→ **STUDY MATERIAL**:
━━━━━━━━━━━━━━━━━━━━
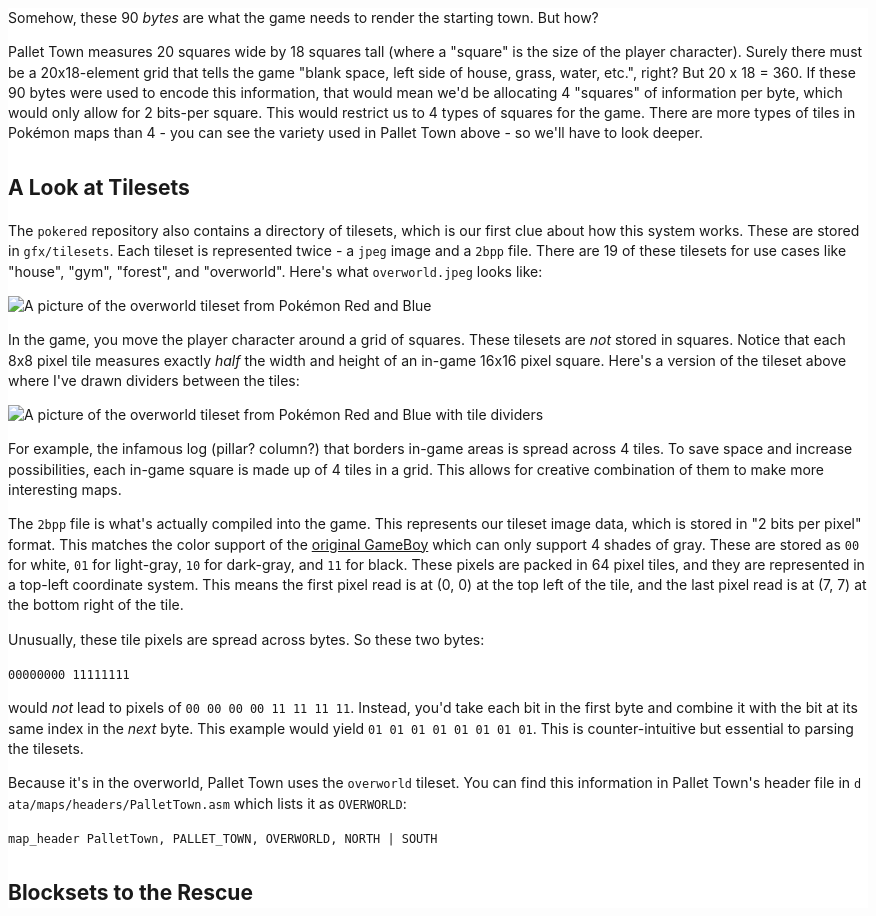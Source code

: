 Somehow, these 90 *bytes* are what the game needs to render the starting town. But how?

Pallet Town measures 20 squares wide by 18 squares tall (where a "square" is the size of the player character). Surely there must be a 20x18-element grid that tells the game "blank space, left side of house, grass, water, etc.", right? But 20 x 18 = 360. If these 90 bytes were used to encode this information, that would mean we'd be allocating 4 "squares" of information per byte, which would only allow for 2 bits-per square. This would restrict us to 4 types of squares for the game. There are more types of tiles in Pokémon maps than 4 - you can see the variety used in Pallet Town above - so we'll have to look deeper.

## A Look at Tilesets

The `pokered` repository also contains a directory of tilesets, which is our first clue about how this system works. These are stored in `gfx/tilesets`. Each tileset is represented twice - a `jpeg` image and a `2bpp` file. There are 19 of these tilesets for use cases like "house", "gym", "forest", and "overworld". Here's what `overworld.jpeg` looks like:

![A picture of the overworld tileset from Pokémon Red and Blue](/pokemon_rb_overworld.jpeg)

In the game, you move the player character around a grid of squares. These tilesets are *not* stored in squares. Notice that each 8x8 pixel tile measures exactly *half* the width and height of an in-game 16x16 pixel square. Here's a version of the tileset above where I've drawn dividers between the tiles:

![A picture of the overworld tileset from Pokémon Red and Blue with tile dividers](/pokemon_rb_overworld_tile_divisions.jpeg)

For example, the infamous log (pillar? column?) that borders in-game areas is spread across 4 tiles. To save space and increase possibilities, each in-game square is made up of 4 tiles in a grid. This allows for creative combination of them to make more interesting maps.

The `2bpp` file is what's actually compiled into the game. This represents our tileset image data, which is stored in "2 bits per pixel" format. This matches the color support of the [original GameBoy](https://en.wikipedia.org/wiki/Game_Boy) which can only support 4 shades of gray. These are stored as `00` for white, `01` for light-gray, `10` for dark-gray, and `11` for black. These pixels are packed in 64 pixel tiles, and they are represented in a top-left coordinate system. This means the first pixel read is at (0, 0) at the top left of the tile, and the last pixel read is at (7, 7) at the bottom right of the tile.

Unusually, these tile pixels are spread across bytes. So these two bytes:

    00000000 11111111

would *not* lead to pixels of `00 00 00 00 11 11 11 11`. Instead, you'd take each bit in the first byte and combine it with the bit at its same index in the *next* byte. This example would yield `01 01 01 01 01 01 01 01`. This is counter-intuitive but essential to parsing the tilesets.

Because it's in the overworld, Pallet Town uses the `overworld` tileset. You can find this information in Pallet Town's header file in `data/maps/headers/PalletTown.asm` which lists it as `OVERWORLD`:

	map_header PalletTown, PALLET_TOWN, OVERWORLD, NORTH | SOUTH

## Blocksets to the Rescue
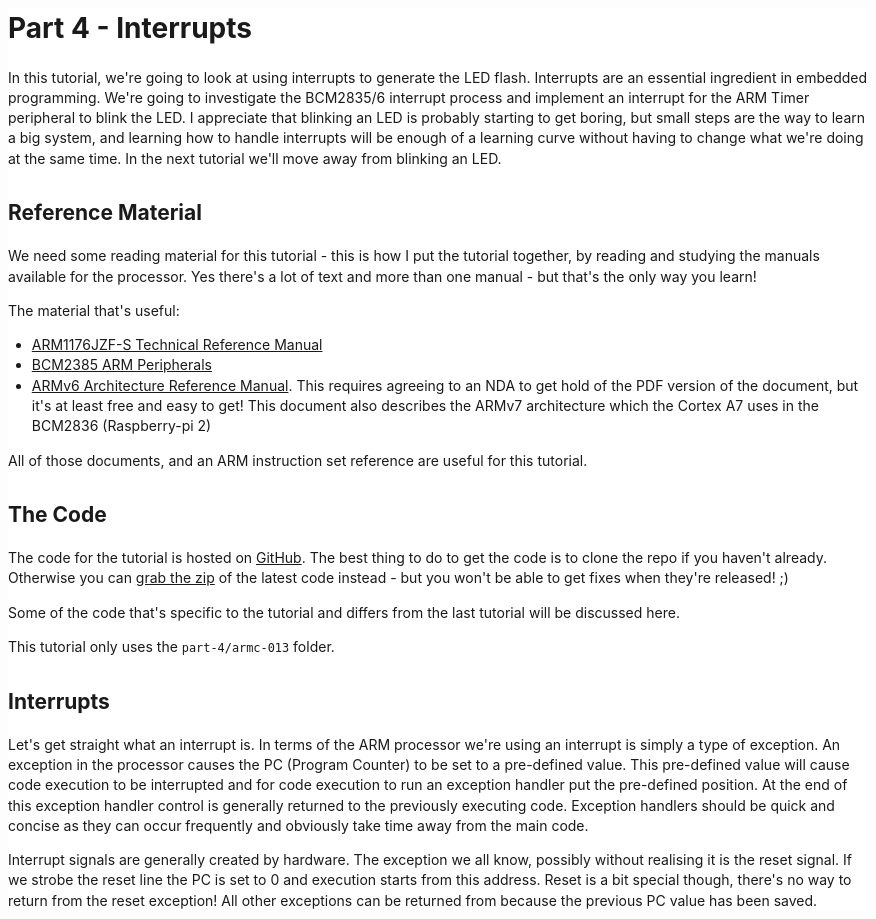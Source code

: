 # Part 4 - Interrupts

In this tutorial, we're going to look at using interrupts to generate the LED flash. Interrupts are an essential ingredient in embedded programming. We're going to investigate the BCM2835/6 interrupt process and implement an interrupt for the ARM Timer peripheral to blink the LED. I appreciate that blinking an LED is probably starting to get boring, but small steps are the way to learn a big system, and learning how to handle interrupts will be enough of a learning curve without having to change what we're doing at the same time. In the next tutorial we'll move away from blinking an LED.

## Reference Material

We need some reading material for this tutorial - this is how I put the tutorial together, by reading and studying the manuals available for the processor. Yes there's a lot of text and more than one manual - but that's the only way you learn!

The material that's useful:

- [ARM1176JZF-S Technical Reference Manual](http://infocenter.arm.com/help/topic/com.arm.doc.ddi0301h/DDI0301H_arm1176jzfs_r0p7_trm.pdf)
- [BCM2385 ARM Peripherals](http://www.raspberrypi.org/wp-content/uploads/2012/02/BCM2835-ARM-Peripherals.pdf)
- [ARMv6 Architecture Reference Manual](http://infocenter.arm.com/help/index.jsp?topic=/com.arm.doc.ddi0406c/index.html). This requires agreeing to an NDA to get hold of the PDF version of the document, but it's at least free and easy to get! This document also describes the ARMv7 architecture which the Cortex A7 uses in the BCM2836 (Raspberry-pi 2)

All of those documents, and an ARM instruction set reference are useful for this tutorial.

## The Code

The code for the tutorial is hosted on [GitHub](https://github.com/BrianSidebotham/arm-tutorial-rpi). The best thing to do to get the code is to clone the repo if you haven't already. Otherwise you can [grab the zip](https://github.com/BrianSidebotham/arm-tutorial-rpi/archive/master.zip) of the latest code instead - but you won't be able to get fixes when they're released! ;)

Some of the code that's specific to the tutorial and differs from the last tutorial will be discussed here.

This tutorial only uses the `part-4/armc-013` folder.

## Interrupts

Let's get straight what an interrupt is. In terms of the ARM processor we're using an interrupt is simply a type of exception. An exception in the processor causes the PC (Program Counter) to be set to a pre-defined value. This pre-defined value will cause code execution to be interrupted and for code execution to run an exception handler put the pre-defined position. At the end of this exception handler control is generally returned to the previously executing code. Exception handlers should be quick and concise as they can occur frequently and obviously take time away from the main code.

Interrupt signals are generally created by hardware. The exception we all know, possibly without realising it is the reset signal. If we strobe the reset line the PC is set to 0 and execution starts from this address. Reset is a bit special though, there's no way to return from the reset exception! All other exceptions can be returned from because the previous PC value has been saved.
━━━━━━━━━━━━━━━━━━━━
→ **DIRECTIONS**: In the entries above, find the line holding "00000000 11111111" and the line holding "would *not* lead"; print both of them and every line between, exactly, and nothing else.

→ **RESPONSE TO THIS EXERCISE**:
    00000000 11111111

would *not* lead to pixels of `00 00 00 00 11 11 11 11`. Instead, you'd take each bit in the first byte and combine it with the bit at its same index in the *next* byte. This example would yield `01 01 01 01 01 01 01 01`. This is counter-intuitive but essential to parsing the tilesets.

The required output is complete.